Financial Responsibilities are Sometimes Prohibitive for Prospective Teachers

October 16th, 2019 | Comments Off on Financial Responsibilities are Sometimes Prohibitive for Prospective Teachers | Certification Prep, Teacher's Lounge Blog, Teaching Licenses

Not only does it take a lot of time to become a teacher, but it can also be quite expensive. College itself is a costly enterprise for most individuals, but when adding in expenses for student teaching, buying classroom supplies, as well as certification and teacher proficiency tests, many prospective educators must make major sacrifices.

There has been a debate for years, which will likely continue for many more, about teacher compensation, but that usually does not include the costs to start a teaching career. It costs more to go to college today, but according to the NEA, the average salary for teachers has decreased by more than 4% in the last ten years. In 2018, the average national teacher salary was $39,249. During the same period, the College Board stated that in-state students across the country spent almost $21,000 on tuition, room, and board.

A prospective teacher’s second year in college is often when the decision is made to stick with the program or not. When learning about the money they must spend to achieve their reality; sometimes, students opt not to continue with the teaching program.

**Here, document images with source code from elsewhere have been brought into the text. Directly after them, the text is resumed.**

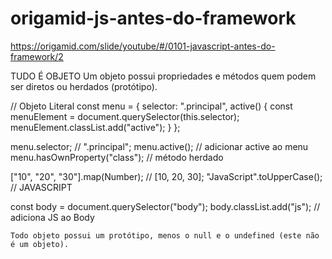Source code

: # origamid-js-antes-do-framework

https://origamid.com/slide/youtube/#/0101-javascript-antes-do-framework/2

TUDO É OBJETO
Um objeto possui propriedades e métodos quem podem ser diretos ou herdados (protótipo).

// Objeto Literal
const menu = {
selector: ".principal",
active() {
const menuElement = document.querySelector(this.selector);
menuElement.classList.add("active");
}
};

menu.selector; // ".principal";
menu.active(); // adicionar active ao menu
menu.hasOwnProperty("class"); // método herdado

["10", "20", "30"].map(Number); // [10, 20, 30];
"JavaScript".toUpperCase(); // JAVASCRIPT

const body = document.querySelector("body");
body.classList.add("js"); // adiciona JS ao Body

    Todo objeto possui um protótipo, menos o null e o undefined (este não é um objeto).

The cost can be prohibitive for many individuals.

Expenses for teacher candidates include background checks before entering the classroom for observations and student teaching, insurance, entrance assessments, and certification, and content mastery exams. Also, because of the demands of the classroom during student teaching, most people are unable to maintain another job to help pay for these fees.

While tuition and related costs to become a teacher are still rising, there are programs available in some locations to assist future educators in meeting financial demands. It may be possible to apply for TEACH or Teacher Education Assistance for College and Higher Education Grants, which have requirements for taking particular classes and jobs to meet grant specifications. In Georgia, some programs have grants and guarantees for jobs within certain districts to ease worries about getting a job after graduation.

These types of programs can not only ease anxiety about meeting financial obligations to become a teacher but also provides welcome support for those who will teach the children who are our future.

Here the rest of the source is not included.